The Agent command uses a data provider that provides one or more start URLs, and the command will execute once for each of these URLs.

The figure below shows the Configure Agent Command in Sequentum Enterprise Editor in which Agent command uses a simple data provider to load a single static start URL.

AgentCommandProperties.png

NOTE: The Agent command derives from the Navigate URL command, which loads one or more URLs.

Command Configuration

The configuration screen for the Agent command has four tabs: Common, Action, Data, and Properties. See the Sequentum Enterprise Command Reference topic to learn about the Properties of the Agent command. In the Common tab, you can edit the command name and (optionally) customize the data provider properties.

CSV Data: If you leave a check in the Use Default Input box, the command will provide simple CSV data and use that data as input. Simple CSV data consists of values that you enter directly into the command, so no external CSV is necessary.

You can uncheck the Use Default Input box and choose the Data Provider that will provide the start URLs. The default data provider is a simple data provider that provides a list of static URLs. You can populate the data provider directly by entering the start URLs in the URLs input box.

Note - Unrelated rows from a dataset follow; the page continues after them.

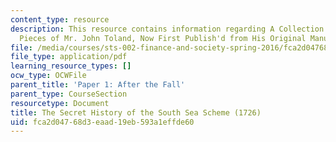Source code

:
 ```yaml
---
content_type: resource
description: This resource contains information regarding A Collection of Several
  Pieces of Mr. John Toland, Now First Publish'd from His Original Manuscripts.
file: /media/courses/sts-002-finance-and-society-spring-2016/fca2d04768d3eaad19eb593a1effde60_MITSTS_002S16_SecrtHistry.pdf
file_type: application/pdf
learning_resource_types: []
ocw_type: OCWFile
parent_title: 'Paper 1: After the Fall'
parent_type: CourseSection
resourcetype: Document
title: The Secret History of the South Sea Scheme (1726)
uid: fca2d047-68d3-eaad-19eb-593a1effde60
---
```

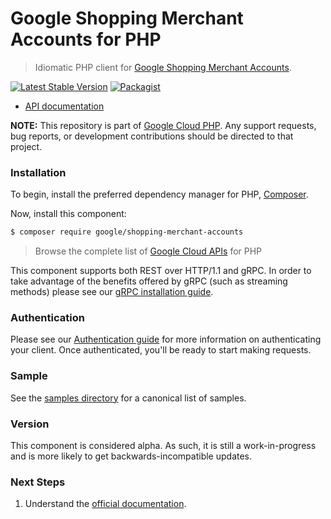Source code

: # Google Shopping Merchant Accounts for PHP

> Idiomatic PHP client for [Google Shopping Merchant Accounts](https://developers.google.com/merchant/api).

[![Latest Stable Version](https://poser.pugx.org/google/shopping-merchant-accounts/v/stable)](https://packagist.org/packages/google/shopping-merchant-accounts) [![Packagist](https://img.shields.io/packagist/dm/google/shopping-merchant-accounts.svg)](https://packagist.org/packages/google/shopping-merchant-accounts)

* [API documentation](https://cloud.google.com/php/docs/reference/shopping-merchant-accounts/latest)

**NOTE:** This repository is part of [Google Cloud PHP](https://github.com/googleapis/google-cloud-php). Any
support requests, bug reports, or development contributions should be directed to
that project.

### Installation

To begin, install the preferred dependency manager for PHP, [Composer](https://getcomposer.org/).

Now, install this component:

```sh
$ composer require google/shopping-merchant-accounts
```

> Browse the complete list of [Google Cloud APIs](https://cloud.google.com/php/docs/reference)
> for PHP

This component supports both REST over HTTP/1.1 and gRPC. In order to take advantage of the benefits
offered by gRPC (such as streaming methods) please see our
[gRPC installation guide](https://cloud.google.com/php/grpc).

### Authentication

Please see our [Authentication guide](https://github.com/googleapis/google-cloud-php/blob/main/AUTHENTICATION.md) for more information
on authenticating your client. Once authenticated, you'll be ready to start making requests.

### Sample

See the [samples directory](https://github.com/googleapis/php-shopping-merchant-accounts/tree/main/samples) for a canonical list of samples.

### Version

This component is considered alpha. As such, it is still a work-in-progress and is more likely to get backwards-incompatible updates.

### Next Steps

1. Understand the [official documentation](https://developers.google.com/merchant/api).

Use the Action tab to control how the web browser loads the start URLs. See Action Configuration for more information.

Use the Data tab to set the data provider that provides the start URLs. Read more in Using Data Input.

Configuration of an Action Command

Explore the options and properties that you can configure for a command by taking these simple steps:

1. Clicking once on a web element in the browser panel.

2. Locate the New Command drop-down in the Configure Agent Command.

3. Choose a command from the drop-down.

4. Explore the tabs: CommonActionData, and Properties.

5. In the Common tab, uncheck the Use default input box to reveal more options.

6. In the Action tab, uncheck the Discover Action box to reveal more options.

In many web-scraping scenarios, the default functionality will be quite sufficient. Should you find the need for more flexibility and control, you can learn how to configure all aspects and properties in the Action Configuration section.

Action Configuration

By default, all action commands are set to Discover action settings (the Discover action checkbox on the Action tab is checked). The action settings will automatically be configured when you execute the command the first time. The default action settings are usually quite sufficient, so you will rarely need to worry about the Action configuration tab at all. However, you can fine-tune the action settings to achieve better performance, and you may need to adjust the action settings to get the command working correctly.

After choosing a New Command type from the drop-down in the Configure Agent Command panel, click the Action tab.

ActionCommand.png

By default, all action commands are set to automatically discover action settings when you execute the command for the first time. The settings are usually suitable for most scenarios, so you will rarely need to worry about the Action configuration tab at all. After some experience, you may want to fine-tune these settings to achieve better performance, and sometimes it may be necessary to adjust the action settings to get the command to function according to your precise requirements.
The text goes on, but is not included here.